= Cheryl Dissanayake =

Autism researcher

Professor Cheryl Dissanayake AM, FASSA is Professor Emerita at La Trobe University. She was the inaugural Olga Tennison Endowed Chair in Autism Research and was the founding Director of the Olga Tennison Autism Research Centre based at La Trobe University, Australia. She is a developmental psychologist and behavioural scientist in the field of autism research.

==Early life==
Dissanayake attended St Bridget's Convent in Colombo from 1966 to 1973, and Bentleigh High School (now Bentleigh Secondary College) in Melbourne from 1974 to 1977. She commenced at Monash University in 1978, taking out an Honours degree in Psychology (1983) and a PhD (1992). Her postdoctoral research was undertaken in the Sigman lab at UCLA in the US from 1993 to 1995 inclusive.

==Research and career==
Dissanayake's early research focused on the development of attachment in Autistic children which challenged previously held notions that they were not attached to their primary caregivers. She joined the Department of Psychological Science at La Trobe University in 1996 where she established her autism research lab. Her comprehensive studies on the behavioural, cognitive and physical phenotypes of children with diagnoses of 'Autistic Disorder' and 'Asperger's Disorder' (as per DSM 4) contributed a significant body of research regarding the lack of distinction between these conditions which contributed to the single diagnostic label of Autism Spectrum Disorders adopted in DSM 5.

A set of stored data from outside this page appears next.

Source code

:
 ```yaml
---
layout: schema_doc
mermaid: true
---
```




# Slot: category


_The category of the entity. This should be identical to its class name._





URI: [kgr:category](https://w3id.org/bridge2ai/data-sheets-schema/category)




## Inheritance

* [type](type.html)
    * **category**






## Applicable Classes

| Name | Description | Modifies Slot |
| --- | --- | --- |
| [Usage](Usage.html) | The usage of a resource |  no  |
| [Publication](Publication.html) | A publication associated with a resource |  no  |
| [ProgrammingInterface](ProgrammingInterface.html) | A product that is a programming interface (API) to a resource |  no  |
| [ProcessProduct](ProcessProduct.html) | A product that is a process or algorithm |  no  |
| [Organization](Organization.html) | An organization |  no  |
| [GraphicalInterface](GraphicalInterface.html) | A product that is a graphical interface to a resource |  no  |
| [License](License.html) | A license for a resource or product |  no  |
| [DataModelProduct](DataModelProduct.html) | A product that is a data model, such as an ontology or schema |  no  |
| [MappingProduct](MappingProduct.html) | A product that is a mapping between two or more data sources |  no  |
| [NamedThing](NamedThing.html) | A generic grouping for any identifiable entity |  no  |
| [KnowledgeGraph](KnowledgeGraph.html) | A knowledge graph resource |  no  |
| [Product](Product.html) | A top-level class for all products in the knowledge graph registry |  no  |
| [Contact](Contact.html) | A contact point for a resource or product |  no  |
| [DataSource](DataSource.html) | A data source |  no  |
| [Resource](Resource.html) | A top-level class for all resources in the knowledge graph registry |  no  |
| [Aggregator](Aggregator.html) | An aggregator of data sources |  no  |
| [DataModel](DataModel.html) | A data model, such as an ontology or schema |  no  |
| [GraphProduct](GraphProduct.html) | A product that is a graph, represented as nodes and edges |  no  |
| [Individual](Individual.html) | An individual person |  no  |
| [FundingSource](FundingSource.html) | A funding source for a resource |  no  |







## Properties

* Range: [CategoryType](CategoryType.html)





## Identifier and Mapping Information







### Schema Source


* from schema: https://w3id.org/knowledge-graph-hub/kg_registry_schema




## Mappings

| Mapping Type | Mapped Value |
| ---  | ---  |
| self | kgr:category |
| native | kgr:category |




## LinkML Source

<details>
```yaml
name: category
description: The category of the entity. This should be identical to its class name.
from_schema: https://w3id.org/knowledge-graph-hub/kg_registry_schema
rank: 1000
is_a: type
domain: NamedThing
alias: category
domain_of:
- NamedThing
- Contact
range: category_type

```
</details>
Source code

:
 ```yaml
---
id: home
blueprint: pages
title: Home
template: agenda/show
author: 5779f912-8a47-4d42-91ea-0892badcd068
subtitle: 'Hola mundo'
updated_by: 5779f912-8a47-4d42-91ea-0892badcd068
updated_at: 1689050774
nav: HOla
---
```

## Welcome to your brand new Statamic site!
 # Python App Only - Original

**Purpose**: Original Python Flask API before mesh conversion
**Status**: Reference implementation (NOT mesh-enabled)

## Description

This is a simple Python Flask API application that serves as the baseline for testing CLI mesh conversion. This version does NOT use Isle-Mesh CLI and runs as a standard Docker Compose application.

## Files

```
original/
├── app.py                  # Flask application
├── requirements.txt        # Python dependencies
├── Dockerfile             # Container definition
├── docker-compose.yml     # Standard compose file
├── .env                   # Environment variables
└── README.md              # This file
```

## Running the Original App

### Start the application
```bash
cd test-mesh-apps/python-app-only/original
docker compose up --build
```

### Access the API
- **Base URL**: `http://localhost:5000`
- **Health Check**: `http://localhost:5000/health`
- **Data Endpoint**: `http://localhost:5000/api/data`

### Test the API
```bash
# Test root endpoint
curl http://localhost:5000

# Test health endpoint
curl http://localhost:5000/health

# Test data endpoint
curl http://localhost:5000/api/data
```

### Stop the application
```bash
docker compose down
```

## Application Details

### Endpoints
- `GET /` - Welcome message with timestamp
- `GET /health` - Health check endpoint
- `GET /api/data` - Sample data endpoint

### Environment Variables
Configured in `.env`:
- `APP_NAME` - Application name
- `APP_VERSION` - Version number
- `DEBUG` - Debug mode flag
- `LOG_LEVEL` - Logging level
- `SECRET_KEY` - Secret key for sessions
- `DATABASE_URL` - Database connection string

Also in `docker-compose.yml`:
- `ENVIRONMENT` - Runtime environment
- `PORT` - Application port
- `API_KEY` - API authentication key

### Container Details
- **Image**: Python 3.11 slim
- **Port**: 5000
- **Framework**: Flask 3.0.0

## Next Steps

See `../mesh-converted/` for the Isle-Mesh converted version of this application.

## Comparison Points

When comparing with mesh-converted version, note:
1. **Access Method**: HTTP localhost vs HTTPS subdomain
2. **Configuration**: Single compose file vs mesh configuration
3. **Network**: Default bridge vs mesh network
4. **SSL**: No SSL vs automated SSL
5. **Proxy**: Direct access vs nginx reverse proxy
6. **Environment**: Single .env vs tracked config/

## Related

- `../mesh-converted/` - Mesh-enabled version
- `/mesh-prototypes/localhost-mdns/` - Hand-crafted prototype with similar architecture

Her research on the early autism phenotype led to the first Australian community-based study to prospectively identify autism in infancy via the Maternal and Child Health Service (MCH). The success of this study and a replication study indicated that Autistic children can be reliably identified and diagnosed by 2-years of age.
In 2010, Dissanayake helped establish the Victorian Autism Specific Early learning and Care Centre, adopting the Early Start Denver Model which she had introduced to Australia in 2009. Her related studies on early learning and early therapy outcomes in Autistic pre-schoolers indicated the impact of accessing evidence-based therapy early in life, serving to improve developmental outcomes and facilitate social inclusion into the school years.
In addition to detailed behavioural observation studies, she investigated the physiological correlates of behaviour including the cardiac and attentional responses of Autistic children to social and emotional stimuli and undertaking studies of biological markers. Her research on growth in infants later diagnosed as Autistic provided the first evidence that autism is often characterized by generalised growth dysregulation, extending this work to show that growth dysregulation is also common in older Autistic children and adolescents. Dissanayake has investigated autism manifestations in boys with Fragile X Syndrome (FXS) and compared the behavioural and cognitive profiles in Autistic boys with idiopathic autism as such comparisons cast light on the biological mechanisms involved in the origins of autism. More recently, Dissanayake has engaged in studies of Autistic adolescents and adults focused on employment and mental health.

==Awards==
In 2018, Dissanayake was elected Fellow of the International Society of Autism Research in its inaugural round, and served as vice-president between 2019–2021. In 2021, she was awarded a Lifetime Membership by the Australasian Society for Autism Research, which she helped co-found in 2011, and where she served as vice president for 10 years. Dissanayake has been named the field leader in developmental disabilities by The Australian Research Magazine for 6 consecutive years (2018–2023) and a field leader in Child and Adolescent Psychology for 5 consecutive years (2018–2022). In the 2022 Queen's Birthday Honours, she was awarded a Member of the Order of Australia (AM) for significant service to medical research, to tertiary education, and to professional societies and was elected as a Fellow of the Academy of the Social Sciences in Australia in the same year.